Terrence C. Stewart


Terrence C. Stewart

  • tcstewar@uwaterloo.ca
  • c.v./resume (as of May, 2018)

  • I am one of the researchers behind Spaun, the first biologically realistic brain simulation that can perform multiple tasks.

  • I am one of the developers behind Nengo, an open-source software package for developing simulated brains.


I am a post-doctoral research associate working with Chris Eliasmith at the Centre for Theoretical Neuroscience at the Universit of Waterloo. My initial training was as an engineer (B.A.Sc. in Systems Design Engineering, University of Waterloo, 1999), my masters involved applying experimental psychology on simulated robots (M.Phil. in Computer Science and Artificial Intelligence, University of Sussex, 2000), and my Ph.D. was on cognitive modelling (Ph.D. in Cognitive Science, Carleton University, 2007).

I am also a co-founder of Applied Brain Research, a research-based start-up company based around using low-power hardware (neuromorphic computer chips) and adaptive neural algorithms.

Research Interests

I believe that making progress in understanding any phenomenon as complex as cognition requires the construction of computational models. The primary role of these models is to test theories: as theories become more complex, we need computational models to let us determine the quantitative predictions of these theories.
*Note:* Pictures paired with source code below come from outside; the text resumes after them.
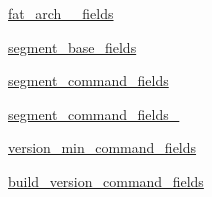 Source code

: \begin{DoxyCompactItemize}
\item 
\hyperlink{namespacewheel_1_1macosx__libfile_ad72681123d74f68cdc75e1ffed9ec54e}{fat\+\_\+arch\+\_\+\_\+fields}
\item 
\hyperlink{namespacewheel_1_1macosx__libfile_aff8cc47c4cceddc5c27e13e5b79d65f6}{segment\+\_\+base\+\_\+fields}
\item 
\hyperlink{namespacewheel_1_1macosx__libfile_ac97e2b78cefbb9156bc90e290fd1a5c2}{segment\+\_\+command\+\_\+fields}
\item 
\hyperlink{namespacewheel_1_1macosx__libfile_a2d836c703a4a031289260f4631a08657}{segment\+\_\+command\+\_\+fields\+\_}
\item 
\hyperlink{namespacewheel_1_1macosx__libfile_aead93901cd1e961fb8019dcb923b7033}{version\+\_\+min\+\_\+command\+\_\+fields}
\item 
\hyperlink{namespacewheel_1_1macosx__libfile_a6e2410acf92125b00f2d0f837a3e39fb}{build\+\_\+version\+\_\+command\+\_\+fields}
\end{DoxyCompactItemize}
These models should also be mechanistic. That is, they should be process models where the behaviour of the overall system is caused by the interaction of internal components over time. These components should then correspond to the components of the real system. To achieve this, my main research interests are in the development of modelling tools to support large- scale cognitive models. This has involved both high-level cognitive architectures (such as ACT-R) and detailed neural models (such as the Neural Engineering Framework). Of particular interest is models involving cognitive reasoning, experience-based learning, and reinforcement learning to interact with a complex environment. In concert with this, I have worked on statistical tools for comparing modelling results with empirical results, and how such results should be interpretted. In particular, instead of the standard approaches of finding best-fit parameter settings based on minimizing the mean squared error, I advocate finding a range of parameter settings for which the model and reality are not statistically significantly different.